▸ **Work instructions**:
Your answer should hold exactly the lines from the one with "b_2, \cdots b_d]$." through the final line of the data below, reproduced as written.

(Entries taken from a collection)
· · · · · · ·
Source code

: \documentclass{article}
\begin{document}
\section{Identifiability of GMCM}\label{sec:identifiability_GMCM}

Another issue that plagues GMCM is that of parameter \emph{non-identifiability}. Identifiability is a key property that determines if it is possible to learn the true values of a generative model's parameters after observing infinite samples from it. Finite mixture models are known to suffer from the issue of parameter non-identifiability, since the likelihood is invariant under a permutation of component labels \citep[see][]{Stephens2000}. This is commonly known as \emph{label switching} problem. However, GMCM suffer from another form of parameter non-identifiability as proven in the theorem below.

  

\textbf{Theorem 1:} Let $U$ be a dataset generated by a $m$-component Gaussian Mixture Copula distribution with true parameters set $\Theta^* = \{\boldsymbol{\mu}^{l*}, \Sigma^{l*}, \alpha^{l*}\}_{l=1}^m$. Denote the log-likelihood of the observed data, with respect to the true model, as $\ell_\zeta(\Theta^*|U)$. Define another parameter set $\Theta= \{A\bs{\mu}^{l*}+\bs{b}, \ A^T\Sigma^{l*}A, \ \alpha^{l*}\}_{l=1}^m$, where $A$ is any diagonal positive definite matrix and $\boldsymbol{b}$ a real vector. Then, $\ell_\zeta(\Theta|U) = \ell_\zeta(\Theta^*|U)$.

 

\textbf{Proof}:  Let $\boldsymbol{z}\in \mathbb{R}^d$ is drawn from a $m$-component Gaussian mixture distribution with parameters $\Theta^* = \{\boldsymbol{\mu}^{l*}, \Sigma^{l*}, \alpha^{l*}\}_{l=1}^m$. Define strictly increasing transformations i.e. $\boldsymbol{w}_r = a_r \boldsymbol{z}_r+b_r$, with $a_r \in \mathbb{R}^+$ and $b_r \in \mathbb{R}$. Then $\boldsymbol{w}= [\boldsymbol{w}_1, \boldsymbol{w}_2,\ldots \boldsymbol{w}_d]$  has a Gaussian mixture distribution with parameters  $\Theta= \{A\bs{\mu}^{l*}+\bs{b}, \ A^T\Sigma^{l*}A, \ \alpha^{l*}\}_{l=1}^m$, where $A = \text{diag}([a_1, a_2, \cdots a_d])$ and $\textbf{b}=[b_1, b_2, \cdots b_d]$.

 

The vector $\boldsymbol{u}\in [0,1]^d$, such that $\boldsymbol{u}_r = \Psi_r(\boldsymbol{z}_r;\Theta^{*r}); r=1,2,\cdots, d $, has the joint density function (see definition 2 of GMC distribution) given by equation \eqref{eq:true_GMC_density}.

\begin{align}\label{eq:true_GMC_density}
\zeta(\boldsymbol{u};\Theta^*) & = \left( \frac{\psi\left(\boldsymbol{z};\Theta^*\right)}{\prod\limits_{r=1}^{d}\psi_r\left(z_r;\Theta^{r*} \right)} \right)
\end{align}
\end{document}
· · · · · · ·
▸ **Result of this task**:
\textbf{Proof}:  Let $\boldsymbol{z}\in \mathbb{R}^d$ is drawn from a $m$-component Gaussian mixture distribution with parameters $\Theta^* = \{\boldsymbol{\mu}^{l*}, \Sigma^{l*}, \alpha^{l*}\}_{l=1}^m$. Define strictly increasing transformations i.e. $\boldsymbol{w}_r = a_r \boldsymbol{z}_r+b_r$, with $a_r \in \mathbb{R}^+$ and $b_r \in \mathbb{R}$. Then $\boldsymbol{w}= [\boldsymbol{w}_1, \boldsymbol{w}_2,\ldots \boldsymbol{w}_d]$  has a Gaussian mixture distribution with parameters  $\Theta= \{A\bs{\mu}^{l*}+\bs{b}, \ A^T\Sigma^{l*}A, \ \alpha^{l*}\}_{l=1}^m$, where $A = \text{diag}([a_1, a_2, \cdots a_d])$ and $\textbf{b}=[b_1, b_2, \cdots b_d]$.

 

The vector $\boldsymbol{u}\in [0,1]^d$, such that $\boldsymbol{u}_r = \Psi_r(\boldsymbol{z}_r;\Theta^{*r}); r=1,2,\cdots, d $, has the joint density function (see definition 2 of GMC distribution) given by equation \eqref{eq:true_GMC_density}.

\begin{align}\label{eq:true_GMC_density}
\zeta(\boldsymbol{u};\Theta^*) & = \left( \frac{\psi\left(\boldsymbol{z};\Theta^*\right)}{\prod\limits_{r=1}^{d}\psi_r\left(z_r;\Theta^{r*} \right)} \right)
\end{align}
\end{document}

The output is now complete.